Space isn’t the only concern for an orchard of this size. Ernie’s son Clint Edwards hopes to run the orchard one day, and said that apples like cold nights and hot days, but not too cold or too hot. Planning for extreme weather is top of mind for Tree Top and its grower cooperative.  “Our growers need drought-resistant trees; they need fruit that’s going to be okay with the triple-digit weather that is increasingly happening” says Miracle. To that end, Tree Top lends its support to the agriculture program at Washington State University, and one of the programs it is funding right now focuses on testing drought-resistant apple trees.

As we walked around Chief Orchards, I noticed some apples on the ground, which they cannot sell, and I asked Ernie what percentage of the harvest goes to waste. “We hope all of it gets sold to fresh market, but some go to juicers or peelers,” Ernie says.  And thanks to Tree Top, only about 5 percent or less of his apples – the ones on the ground – are left at the orchard.

We also visited the Frosty Packing Plant where gala apples were being packed into supermarket bags and boxes. There is some serious technology behind sorting these apples including belts transporting apples in every direction, a machine that captures a picture of each individual apple from various angles for grading purposes,, waterslides for the apples to be washed, sprayers for a thin coat of wax on the outside of the apple, fans to dry the wax, a bagging machine for the apples that go into net bags, and boxes flying in on a clothesline-type contraption from above.

In the control room the grading of the apples happens in a complex computer system that looks like something out of a military defense system. There are six total grades in all for these gala apples: premium, one, two, three, juice and peeler. How can a computer system pick all this up? From the pictures taken, it can see color, weight, splits, sunburns, limb rub, bitter pit, etc.

At the end of the sorting process, the apples go down a conveyor belt to pass across a metal screen that’s like a chain link fence - only much nicer – that culls out the smaller fruits. You may be wondering what makes apples grade out and go to peeling, chopping, and juicing for Tree Top? Most frequently, it is something as simple as a sunburn changing the skin color, or a limb of the tree rubbing up against the apple and creating discoloration, Ernie explains. Sometimes size differences or misshapen curves can be the cause, which is where the fence-like screen comes into play.  

Ernie has seen “high cullage in the past few years with the high temperatures they’ve been having,” but this year not quite as much with about 12-15 percent that goes to cows, juice, or peeler. Most of the cullage goes to Tree Top for ingredients that, in addition to being made into juice and sauce, are purchased by 20 of the top 25 food manufacturers in the world for use in breakfast foods, dried fruit, dairy snacks and other items.
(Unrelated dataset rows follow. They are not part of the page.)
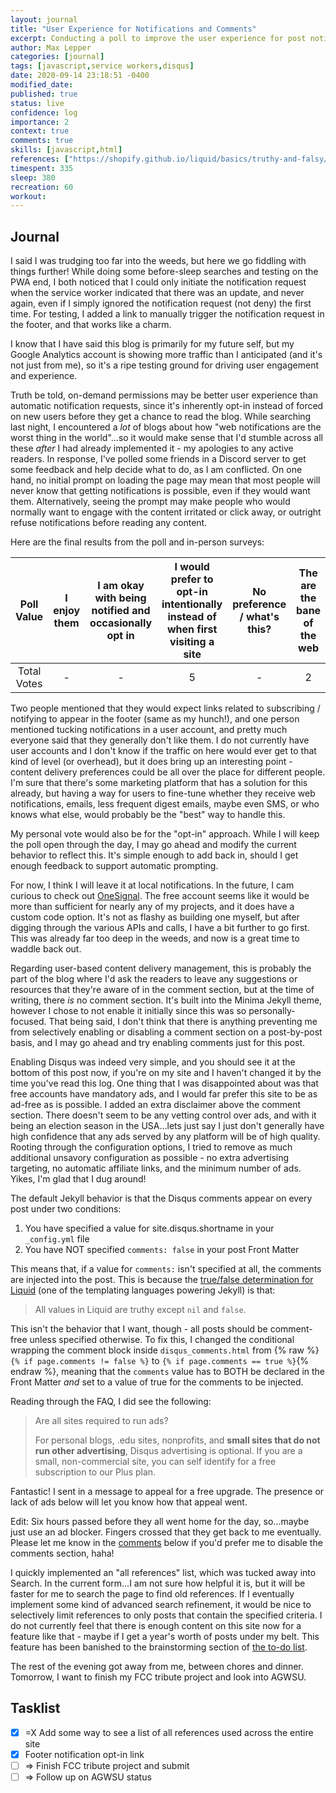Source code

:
 ```yaml
---
layout: journal
title: "User Experience for Notifications and Comments"
excerpt: Conducting a poll to improve the user experience for post notifications, and exploring selectively adding Disqus to posts.
author: Max Lepper
categories: [journal]
tags: [javascript,service workers,disqus]
date: 2020-09-14 23:18:51 -0400
modified_date:
published: true
status: live
confidence: log
importance: 2
context: true
comments: true
skills: [javascript,html]
references: ["https://shopify.github.io/liquid/basics/truthy-and-falsy/","https://onesignal.com/webpush"]
timespent: 335
sleep: 380
recreation: 60
workout:
---
```


## Journal

I said I was trudging too far into the weeds, but here we go fiddling with things further! While doing some before-sleep searches and testing on the PWA end, I both noticed that I could only initiate the notification request when the service worker indicated that there was an update, and never again, even if I simply ignored the notification request (not deny) the first time. For testing, I added a link to manually trigger the notification request in the footer, and that works like a charm.

I know that I have said this blog is primarily for my future self, but my Google Analytics account is showing more traffic than I anticipated (and it's not just from me), so it's a ripe testing ground for driving user engagement and experience.

Truth be told, on-demand permissions may be better user experience than automatic notification requests, since it's inherently opt-in instead of forced on new users before they get a chance to read the blog. While searching last night, I encountered a _lot_ of blogs about how "web notifications are the worst thing in the world"...so it would make sense that I'd stumble across all these _after_ I had already implemented it - my apologies to any active readers. In response, I've polled some friends in a Discord server to get some feedback and help decide what to do, as I am conflicted. On one hand, no initial prompt on loading the page may mean that most people will never know that getting notifications is possible, even if they would want them. Alternatively, seeing the prompt may make people who would normally want to engage with the content irritated or click away, or outright refuse notifications before reading any content.

Here are the final results from the poll and in-person surveys:

| Poll Value  | I enjoy them | I am okay with being notified and occasionally opt in | I would prefer to opt-in intentionally instead of when first visiting a site | No preference / what's this? | The are the bane of the web |
| :---------: | :----------: | :---------------------------------------------------: | :--------------------------------------------------------------------------: | :--------------------------: | :-------------------------: |
| Total Votes | -            | -                                                     | 5                                                                            | -                            | 2                           |

Two people mentioned that they would expect links related to subscribing / notifying to appear in the footer (same as my hunch!), and one person mentioned tucking notifications in a user account, and pretty much everyone said that they generally don't like them. I do not currently have user accounts and I don't know if the traffic on here would ever get to that kind of level (or overhead), but it does bring up an interesting point - content delivery preferences could be all over the place for different people. I'm sure that there's some marketing platform that has a solution for this already, but having a way for users to fine-tune whether they receive web notifications, emails, less frequent digest emails, maybe even SMS, or who knows what else, would probably be the "best" way to handle this.

My personal vote would also be for the "opt-in" approach. While I will keep the poll open through the day, I may go ahead and modify the current behavior to reflect this. It's simple enough to add back in, should I get enough feedback to support automatic prompting.

For now, I think I will leave it at local notifications. In the future, I cam curious to check out [OneSignal]({{page.references[1]}}). The free account seems like it would be more than sufficient for nearly any of my projects, and it does have a custom code option. It's not as flashy as building one myself, but after digging through the various APIs and calls, I have a bit further to go first. This was already far too deep in the weeds, and now is a great time to waddle back out.

Regarding user-based content delivery management, this is probably the part of the blog where I'd ask the readers to leave any suggestions or resources that they're aware of in the comment section, but at the time of writing, there _is_ no comment section. It's built into the Minima Jekyll theme, however I chose to not enable it initially since this was so personally-focused. That being said, I don't think that there is anything preventing me from selectively enabling or disabling a comment section on a post-by-post basis, and I may go ahead and try enabling comments just for this post.

Enabling Disqus was indeed very simple, and you should see it at the bottom of this post now, if you're on my site and I haven't changed it by the time you've read this log. One thing that I was disappointed about was that free accounts have mandatory ads, and I would far prefer this site to be as ad-free as is possible. I added an extra disclaimer above the comment section. There doesn't seem to be any vetting control over ads, and with it being an election season in the USA...lets just say I just don't generally have high confidence that any ads served by any platform will be of high quality. Rooting through the configuration options, I tried to remove as much additional unsavory configuration as possible - no extra advertising targeting, no automatic affiliate links, and the minimum number of ads. Yikes, I'm glad that I dug around!

The default Jekyll behavior is that the Disqus comments appear on every post under two conditions:

1. You have specified a value for site.disqus.shortname in your `_config.yml` file
2. You have NOT specified `comments: false` in your post Front Matter

This means that, if a value for `comments:` isn't specified at all, the comments are injected into the post. This is because the [true/false determination for Liquid]({{page.references[0]}}) (one of the templating languages powering Jekyll) is that:

>All values in Liquid are truthy except `nil` and `false`.

This isn't the behavior that I want, though - all posts should be comment-free unless specified otherwise. To fix this, I changed the conditional wrapping the comment block inside `disqus_comments.html` from {% raw %}`{% if page.comments != false %}` to `{% if page.comments == true %}`{% endraw %}, meaning that the `comments` value has to BOTH be declared in the Front Matter _and_ set to a value of true for the comments to be injected.

Reading through the FAQ, I did see the following:

>Are all sites required to run ads?
>
>For personal blogs, .edu sites, nonprofits, and **small sites that do not run other advertising**, Disqus advertising is optional. If you are a small, non-commercial site, you can self identify for a free subscription to our Plus plan.

Fantastic! I sent in a message to appeal for a free upgrade. The presence or lack of ads below will let you know how that appeal went.

Edit: Six hours passed before they all went home for the day, so...maybe just use an ad blocker. Fingers crossed that they get back to me eventually. Please let me know in the [comments](#disqus_thread) below if you'd prefer me to disable the comments section, haha!

I quickly implemented an "all references" list, which was tucked away into Search. In the current form...I am not sure how helpful it is, but it will be faster for me to search the page to find old references. If I eventually implement some kind of advanced search refinement, it would be nice to selectively limit references to only posts that contain the specified criteria. I do not currently feel that there is enough content on this site now for a feature like that - maybe if I get a year's worth of posts under my belt. This feature has been banished to the brainstorming section of [the to-do list]({{site.baseurl}}/todo/#improvements).

The rest of the evening got away from me, between chores and dinner. Tomorrow, I want to finish my FCC tribute project and look into AGWSU.

## Tasklist

- [x] <span title="Task carried over from previous day">=X</span> Add some way to see a list of all references used across the entire site
- [x] Footer notification opt-in link
- [ ] <span title="Task to be added to next entry">=></span> Finish FCC tribute project and submit
- [ ] <span title="Task to be added to next entry">=></span> Follow up on AGWSU status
The whole process has been great for their more than 1,000 growers, which see Tree Top’s profits returned to them each year from their ugly but delicious apples and other fruit. While there may be other companies processing ugly produce into delicious food, Tree Top has been successfully helping their growers for over 50 years and isn’t afraid to talk about how delicious ugly produce can be. That is why I’m proud to work with them this Apple Month on our #LoveUglyApples campaign to raise awareness and fight for ugly apples!